Several years ago, I was hiking the Arizona Trail. I had just finished reading Edward Abbey’s Desert Solitaire, in which Abbey describes being stuck in a slot canyon: no way to go up, no way to go down. He thought he was going to die before he managed to haul himself out, and, being Edward Abbey, he wrote about it in a way that put me right in that canyon with him. The scorching sun reflected hot against the cliff and the air grew thick as furnace heat. As Abbey’s water supply ran down and what he had left got so hot it barely slaked the brittle claws that raked the back of his throat, I found myself reaching for my own water bottle. As I recall, Ed hauled himself up by the grace of a quarter-inch rope of vine that had the decency to hold his weight as he scrambled to salvation.

So, when I encountered a slot canyon traveling on a secondary, seldom-used trail, I remembered old Cactus Ed stuck on his ledge, convinced he was going to die. I was short on water. It was getting dark. Because Ed had gone down his slot canyon, I didn’t  go down mine. I turned around and back-tracked two miles before I even found a spot flat enough to camp. I’d tackle the canyon in the morning, when I could see. Be sure. Be safe. Be boring.

The unexpected: A yucca in a surprise spring snow.

So no, I don’t have any great stories about near death experiences. I’ve been cold, and thirsty, and I’ve had a touch of altitude sickness. I’ve been rattled at by rattlesnakes and I’ve argued with bears over the rightful ownership of my food bags. And I’ve been scared silly in grizzly country by the shiver of wind whistling through a clump of huckleberry bushes. But I put on extra clothes, found some water, rested an extra day before continuing a climb, stepped around the rattlesnake, won the argument with the bear, and got over my fear of what crouches in the shadows.
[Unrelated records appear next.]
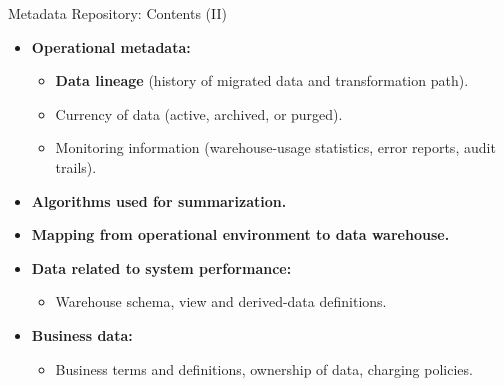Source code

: \begin{frame}{Metadata Repository: Contents (II)}
  \begin{itemize}
  \item \textbf{{\color{airforceblue}Operational} metadata:}
    \begin{itemize}
    \item \textbf{\color{airforceblue}Data lineage} (history of migrated data and transformation path).
    \item Currency of data (active, archived, or purged).
    \item Monitoring information (warehouse-usage statistics, error reports, audit trails).
    \end{itemize}
  \item \textbf{{\color{airforceblue}Algorithms} used for summarization.}
  \item \textbf{{\color{airforceblue}Mapping} from operational environment to data warehouse.}
  \item \textbf{Data related to system performance:}
    \begin{itemize}
    \item Warehouse schema, view and derived-data definitions.
    \end{itemize}
  \item \textbf{Business data:}
    \begin{itemize}
    \item Business terms and definitions, ownership of data, charging policies.
    \end{itemize}
  \end{itemize}
\end{frame}

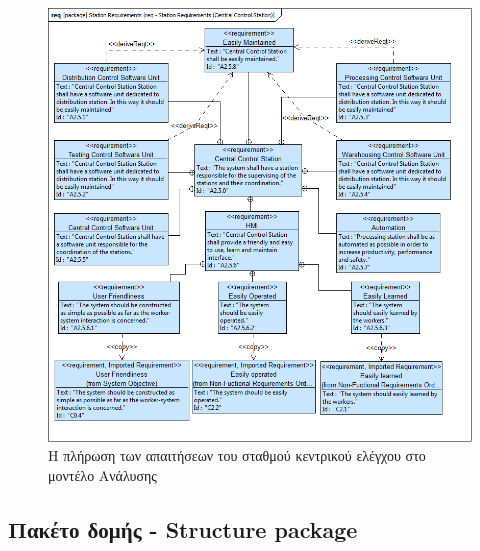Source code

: \documentclass[a4paper,12pt,twoside]{report}
\begin{document}
{\begin{appendices}
			\begin{figure}[hp]
					\centering
					\includegraphics[scale=0.30]{AnalysisModel_req-StationRequirements(CentralControlStation).png}
					\caption{Η πλήρωση των απαιτήσεων του σταθμού κεντρικού ελέγχου στο μοντέλο Ανάλυσης}
					\label{φωτ:Η πλήρωση των απαιτήσεων του σταθμού κεντρικού ελέγχου στο μοντέλο Ανάλυσης}
			\end{figure}

			\FloatBarrier
			\subsection{Πακέτο δομής - Structure package}


\end{appendices}}
\end{document}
Still, part of what I take with me when I travel in the backcountry are the stories that keep me just slightly on edge, a little more alert. They are no guarantee: Things can still go wrong. But people who study such things come to the same conclusion time and again: Most wilderness disasters are at least in part caused by operator error. Conditions may factor in. Bad luck may factor in. Panic may factor in. But lack of preparation or poor decision-making can be, and often is, the difference between life and death. So I listen to the bell in the back of my head that said “don’t go down that canyon tonight.” I look at a steep slab of ice or some gnarly rock on a slope and think of the hikers in Glacier who didn’t make it across. I remember Lizzie Bourne, out there in the cold clenching fog, minutes from safety. Then dead.
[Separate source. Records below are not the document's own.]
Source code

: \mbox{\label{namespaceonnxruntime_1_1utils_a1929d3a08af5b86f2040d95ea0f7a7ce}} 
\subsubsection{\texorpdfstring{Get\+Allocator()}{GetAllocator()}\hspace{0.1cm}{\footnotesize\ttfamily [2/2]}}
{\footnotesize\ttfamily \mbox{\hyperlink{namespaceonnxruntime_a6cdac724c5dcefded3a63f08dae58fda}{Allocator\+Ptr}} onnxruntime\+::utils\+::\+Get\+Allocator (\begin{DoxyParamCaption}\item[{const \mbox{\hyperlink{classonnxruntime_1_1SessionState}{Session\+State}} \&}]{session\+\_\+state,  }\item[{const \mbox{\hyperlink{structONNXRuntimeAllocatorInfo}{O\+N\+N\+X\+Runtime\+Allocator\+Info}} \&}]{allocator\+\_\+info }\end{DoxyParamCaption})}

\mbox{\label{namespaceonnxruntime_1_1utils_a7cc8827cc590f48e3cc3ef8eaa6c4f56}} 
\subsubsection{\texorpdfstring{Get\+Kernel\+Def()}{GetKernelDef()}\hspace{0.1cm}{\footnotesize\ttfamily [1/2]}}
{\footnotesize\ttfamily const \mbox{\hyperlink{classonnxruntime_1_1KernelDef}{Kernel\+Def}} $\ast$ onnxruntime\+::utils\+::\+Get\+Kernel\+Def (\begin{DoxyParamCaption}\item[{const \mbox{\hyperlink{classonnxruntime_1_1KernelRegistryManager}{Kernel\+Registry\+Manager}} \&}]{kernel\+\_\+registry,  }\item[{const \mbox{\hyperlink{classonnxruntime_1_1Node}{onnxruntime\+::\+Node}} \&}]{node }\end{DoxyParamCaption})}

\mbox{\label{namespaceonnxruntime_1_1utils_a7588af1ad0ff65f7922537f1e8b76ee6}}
It’s usually a benign place, the wilderness. But not always, and therein lies the danger. If it were ALWAYS dangerous, we’d know enough to respect it. But there it sits with its crystal blue skies and gorgeous views, beckoning us, seducing, giving no sign of its evil twin.

Writing in National Geographic Adventure about Mt. Washington’s legacy of fatalities, backcountry safety expert Laurence Gonzales says, “We come from the relatively safe environments of the city, where our mistakes are mostly forgiven, and we bring with us the careless ways we’ve learned there. Worse still, we travel to these danger zones and have a benign experience — like mine on Mount Washington on that beautiful sunny day. And that gives us a false sense of security.”

Without the direct experience, it is the stories that may save us when Mother Nature changes her mind.